From: "imai(dot)yoshikazu(at)fujitsu(dot)com" <imai(dot)yoshikazu(at)fujitsu(dot)com>
To: 'Julien Rouhaud' <rjuju123(at)gmail(dot)com>, Marco Slot <marco(dot)slot(at)gmail(dot)com>
Cc: legrand legrand <legrand_legrand(at)hotmail(dot)com>, "pgsql-hackers(at)postgresql(dot)org" <pgsql-hackers(at)postgresql(dot)org>, Marco Slot <marco(at)citusdata(dot)com>
Subject: RE: Planning counters in pg_stat_statements (using pgss_store)
Date: 2020-03-13 06:54:28
Message-ID: OSAPR01MB46099E7D03547A2A7292716494FA0@OSAPR01MB4609.jpnprd01.prod.outlook.com
Views: Raw Message | Whole Thread | Download mbox | Resend email
Thread:
Lists: pgsql-hackers

On Thu, Mar 12, 2020 at 6:37 PM, Julien Rouhaud wrote:
> On Thu, Mar 12, 2020 at 1:11 PM Marco Slot <marco(dot)slot(at)gmail(dot)com> wrote:
> > On Thu, Mar 12, 2020 at 11:31 AM Julien Rouhaud <rjuju123(at)gmail(dot)com>
> wrote:
> > > There's at least the current version of IVM patchset that lacks the
> > > querytext. Looking at various extensions, I see that pg_background
> > > and pglogical call pg_plan_query internally but shouldn't have any
> > > issue providing the query text. But there's also citus extension,
> > > which don't keep around the query string at least when distributing
> > > plans, which makes sense since it's of no use and they're heavily
> > > modifying the original Query. I think that citus folks opinion on
> > > the subject would be useful, so I'm Cc-ing Marco.
> >
> > Most of the time we keep our Query * data structures in a form that
> > can be deparsed back into a query string by a modified copy of
> > ruleutils.c, so we could generate a correct query string if absolutely
> > necessary, though there are performance-sensitive cases where we'd
> > rather not have the deparsing overhead.
>
> Yes, deparsing is probably too expensive for that use case.
>
> > In case of INSERT..SELECT into a distributed table, we might call
> > pg_plan_query on the SELECT part (Query *) and send the output into a
> > DestReceiver that sends tuples into shards of the distributed table
> > via COPY. The fact that SELECT does not show up in pg_stat_statements
> > separately is generally fine because it's an implementation detail,
> > and it would probably be a little confusing because the user never ran
> > the SELECT query.
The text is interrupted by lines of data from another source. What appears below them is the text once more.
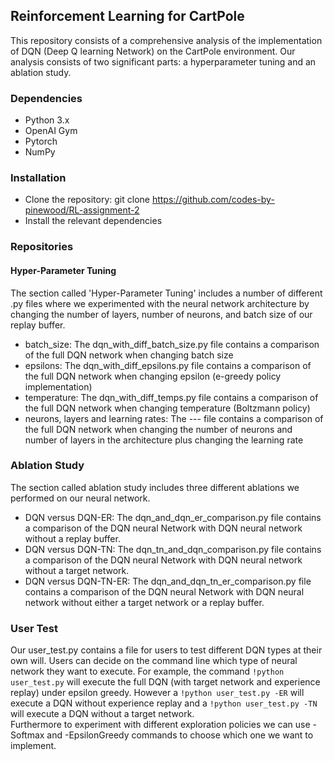 ## Reinforcement Learning for CartPole
This repository consists of a comprehensive analysis of the implementation of DQN (Deep Q learning Network) on the CartPole environment. Our analysis consists of two significant parts: a hyperparameter tuning and an ablation study. 


### Dependencies
- Python 3.x
- OpenAI Gym
- Pytorch 
- NumPy


### Installation
- Clone the repository: git clone https://github.com/codes-by-pinewood/RL-assignment-2
- Install the relevant dependencies


### Repositories
#### Hyper-Parameter Tuning 
The section called 'Hyper-Parameter Tuning' includes a number of different .py files where we experimented with the neural network architecture by changing the number of layers, number of neurons, and batch size of our replay buffer.
- batch_size: The dqn_with_diff_batch_size.py file contains a comparison of the full DQN network when changing batch size
- epsilons: The dqn_with_diff_epsilons.py file contains a comparison of the full DQN network when changing epsilon (e-greedy policy implementation)
- temperature: The dqn_with_diff_temps.py file contains a comparison of the full DQN network when changing temperature (Boltzmann policy)
- neurons, layers and learning rates: The --- file contains a comparison of the full DQN network when changing the number of neurons and number of layers in the architecture plus changing the learning rate 


### Ablation Study 
The section called ablation study includes three different ablations we performed on our neural network. 
- DQN versus DQN-ER: The dqn_and_dqn_er_comparison.py file contains a comparison of the DQN neural Network with DQN neural network without a replay buffer.
- DQN versus DQN-TN: The dqn_tn_and_dqn_comparison.py file contains a comparison of the DQN neural Network with DQN neural network without a target network.
- DQN versus DQN-TN-ER: The dqn_and_dqn_tn_er_comparison.py file contains a comparison of the DQN neural Network with DQN neural network without either a target network or a replay buffer.


### User Test
Our user_test.py contains a file for users to test different DQN types at their own will. Users can decide on the command line which type of neural network they want to execute. For example, the command ```!python user_test.py``` will execute the full DQN (with target network and experience replay) under epsilon greedy. However a ```!python user_test.py -ER``` will execute a DQN without experience replay and a ```!python user_test.py -TN``` will execute a DQN without a target network.  
Furthermore to experiment with different exploration policies we can use -Softmax and -EpsilonGreedy commands to choose which one we want to implement.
Moreover, the call to pg_plan_query would already be
> > reflected in the planning or execution time of the top-level query, so
> > it would be double counted if it had its own entry.
>
> Well, surprising statements can already appears in pg_stat_statements when
> you use some psql features, or if you have triggers as those will run additional
> queries under the hood.
>
> The difference here is that since citus is a CustomNode, underlying calls to
> planner will be accounted for that node, and that's indeed annoying. I can see
> that citus is doing some calls to spi_exec or
> Executor* (in ExecuteLocalTaskPlan), which could also trigger
> pg_stat_statements, but I don't know if a queryid is present there.
>
> > Another case is when some of the shards turn out to be local to the
> > server that handles the distributed query. In that case we plan the
> > queries on those shards via pg_plan_query instead of deparsing and
> > sending the query string to a remote server. It would be less
> > confusing for these queries to show in pg_stat_statements, because the
> > queries on the shards on remote servers will show up as well. However,
> > this is a performance-sensitive code path where we'd rather avoid
> > deparsing.
>
> Agreed.
>
> > In general, I'd prefer if there was no requirement to pass a correct
> > query string. I'm ok with passing "SELECT 'citus_internal'" or just ""
> > if that does not lead to issues. Passing NULL to signal that the
> > planner call should not be tracked separately does seem a bit cleaner.
>
> That's very interesting feedback, thanks! I'm not a fan of giving a way for
> queries to say that they want to be ignored by pg_stat_statements, but double
> counting the planning counters seem even worse, so I'm +0.5 to accept NULL
> query string in the planner, incidentally making pgss ignore those.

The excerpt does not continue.